Security principals: users, groups, service principals, managed identities

Role assignments apply to any security principal, not just human users. Understanding the different types helps you design access correctly.

Users

Individual accounts in Microsoft Entra ID. Assigning roles directly to users is convenient but creates maintenance problems as people join and leave teams. Prefer groups where possible.

Groups

Microsoft Entra ID groups let you assign a role once and then control who gets it by managing group membership. This is much easier to maintain at scale — when a developer joins the team, you add them to the group rather than creating a new role assignment.

Service principals

Application identities used by software — CI/CD pipelines, automation scripts, and third-party applications. Service principals authenticate with a client secret or certificate. See service principals explained for the full details on creating and managing them.

Managed identities

Azure-managed identities for resources running inside Azure. When a VM or App Service has a managed identity, it can authenticate to other Azure services without any credentials in code or configuration. This is the preferred approach for any workload running in Azure. See managed identities overview for more.

Common RBAC mistakes

  1. Assigning Owner when Contributor is enough. Owner lets a principal grant access to others. Unless someone actually needs to manage access, Contributor is the right choice. Most developers and DevOps engineers need Contributor, not Owner.
  2. Assigning roles at subscription scope when resource group scope is sufficient. When you assign a role at subscription scope, it applies to everything in the subscription, including future resource groups you have not created yet. Scope assignments as narrowly as the work requires.
  3. Forgetting data-plane roles. Assigning Reader or Contributor to a user who needs to read blobs or secrets will not work for those operations. Check whether the service you are working with has separate data-plane roles.
  4. Assigning roles directly to users instead of groups. Direct user assignments do not scale. When a user leaves, someone has to remember to clean up every individual assignment across every subscription and resource group. Group-based assignments are far easier to manage.
  5. Not auditing role assignments regularly. Assignments accumulate over time. Use az role assignment list periodically to review who has access to what, and remove assignments that are no longer needed.

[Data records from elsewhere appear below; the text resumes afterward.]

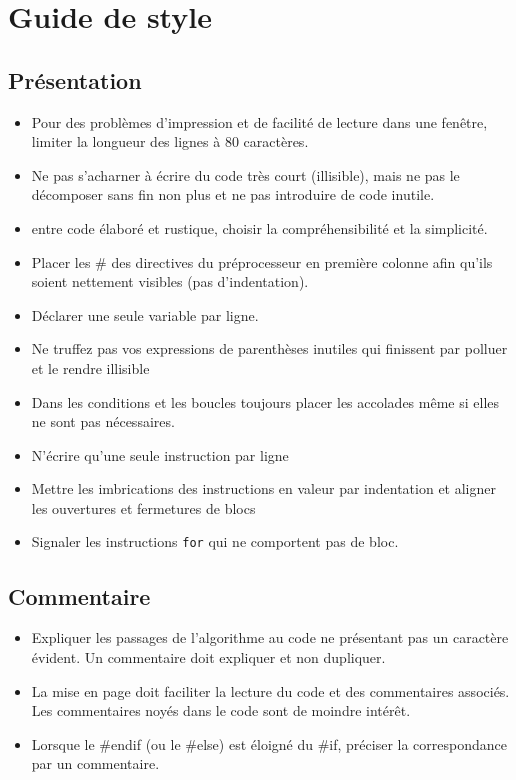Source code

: \documentclass[10pt,a4paper,twoside]{article}
\begin{document}
\newpage
\section{Guide de style}
\subsection{Présentation}
\begin{itemize}
\item Pour des problèmes d'impression et de facilité de lecture dans une fenêtre, limiter la longueur des lignes à 80 caractères.
\item Ne pas s'acharner à écrire du code très court (illisible), mais ne pas le décomposer sans fin non plus et ne pas introduire de code inutile.
\item entre code élaboré et rustique, choisir la compréhensibilité et la simplicité.
\item Placer les \# des directives du préprocesseur en première colonne afin qu'ils soient nettement visibles (pas d'indentation).
\item Déclarer une seule variable par ligne.
\item Ne truffez pas vos expressions de parenthèses inutiles qui finissent par polluer et le rendre illisible
\item Dans les conditions et les boucles toujours placer les accolades même si elles ne sont pas nécessaires.
\item N'écrire qu'une seule instruction par ligne
\item Mettre les imbrications des instructions en valeur par indentation et aligner les ouvertures et fermetures de blocs
\item Signaler les instructions \verb)for) qui ne comportent pas de bloc.
\end{itemize}
\subsection{Commentaire}
\begin{itemize}
\item Expliquer les passages de l'algorithme au code ne présentant pas un caractère évident. Un commentaire doit expliquer et non dupliquer.
\item La mise en page doit faciliter la lecture du code et des commentaires associés. Les commentaires noyés dans le code sont de moindre intérêt.
\item Lorsque le \#endif (ou le \#else) est éloigné du \#if, préciser la correspondance par un commentaire.
\end{itemize}
\end{document}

Frequently asked questions

What is the difference between Owner, Contributor, and Reader in Azure RBAC?

Owner can do everything including manage access for others. Contributor can create and manage resources but cannot grant access to others. Reader can view resources but cannot make any changes.

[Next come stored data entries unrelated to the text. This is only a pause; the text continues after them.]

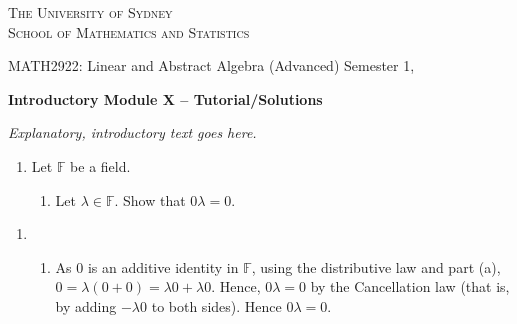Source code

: \documentclass[a4paper, 11pt]{article}
\newcommand{\hln}{\vspace{-7mm}\begin{flushleft}\mbox{}\hrulefill\mbox{}\end{flushleft}\vspace{-7mm}}
\newcommand{\hsurround}[1]{\hln #1 \vspace{-6pt} \hln}
\newcommand{\F}{\mathbb{F}}
\theoremstyle{plain}
\theoremstyle{definition}
\begin{document}

	\thispagestyle{firstpage}
	
	\begin{center}
	
		\vspace*{-34pt}
		\textsc{The University of Sydney}\\
		
		\textsc{School of Mathematics and Statistics}
		\vspace{-3mm}
		
		\hsurround{MATH2922: Linear and Abstract Algebra (Advanced) \hfill Semester 1, \the\year{}}
		
	\end{center}
	
	\begin{center}
	
	{ \Large \textbf{Introductory Module X -- Tutorial/Solutions} }
	
	\textit{Explanatory, introductory text goes here. }
	\end{center}
	

\begin{enumerate}[wide, label = \textbf{\arabic*.}]

	\item Let $\F$ be a field.
	
	\begin{enumerate}[leftmargin=1.2cm]
	\item Let $\lambda \in \F$. Show that $0\lambda = 0$.
	\end{enumerate}
	
\end{enumerate}


\begin{enumerate}[wide, label = \textit{Solution to} \textbf{\arabic*.}]

	\item \phantom{.}
	
	\begin{enumerate}[leftmargin=1.2cm]
	\item As $0$ is an additive identity in $\F$, using the distributive law and part (a), $0 = \lambda (0 + 0) = \lambda0 + \lambda0$. Hence, $0\lambda = 0$ by the Cancellation law (that is, by adding $-\lambda0$ to both sides). Hence $0\lambda = 0$.
	\end{enumerate}
	
\end{enumerate}
\end{document}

Does Azure RBAC apply to all Azure services?

Azure RBAC controls access to the Azure Resource Manager plane (creating, modifying, and deleting resources). Some services also have their own data-plane permissions — for example, reading blobs from Storage or reading secrets from Key Vault require separate data-plane role assignments on top of any management-plane roles.

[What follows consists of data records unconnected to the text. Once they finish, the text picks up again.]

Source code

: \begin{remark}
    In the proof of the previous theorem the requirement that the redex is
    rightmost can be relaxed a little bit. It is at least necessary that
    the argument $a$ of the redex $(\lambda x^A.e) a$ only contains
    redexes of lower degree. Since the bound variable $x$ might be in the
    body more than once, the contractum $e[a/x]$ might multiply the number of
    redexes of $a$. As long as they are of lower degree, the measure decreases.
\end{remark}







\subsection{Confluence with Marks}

Can a user have multiple role assignments in Azure?

Yes. A user can have multiple role assignments at different scopes or with different roles. Permissions are additive — if you have Reader at the subscription level and Contributor on a specific resource group, you can contribute to that resource group while only reading everything else.

Last verified: 19 March 2026 Cloud services change frequently. Verify details against official documentation before making infrastructure decisions.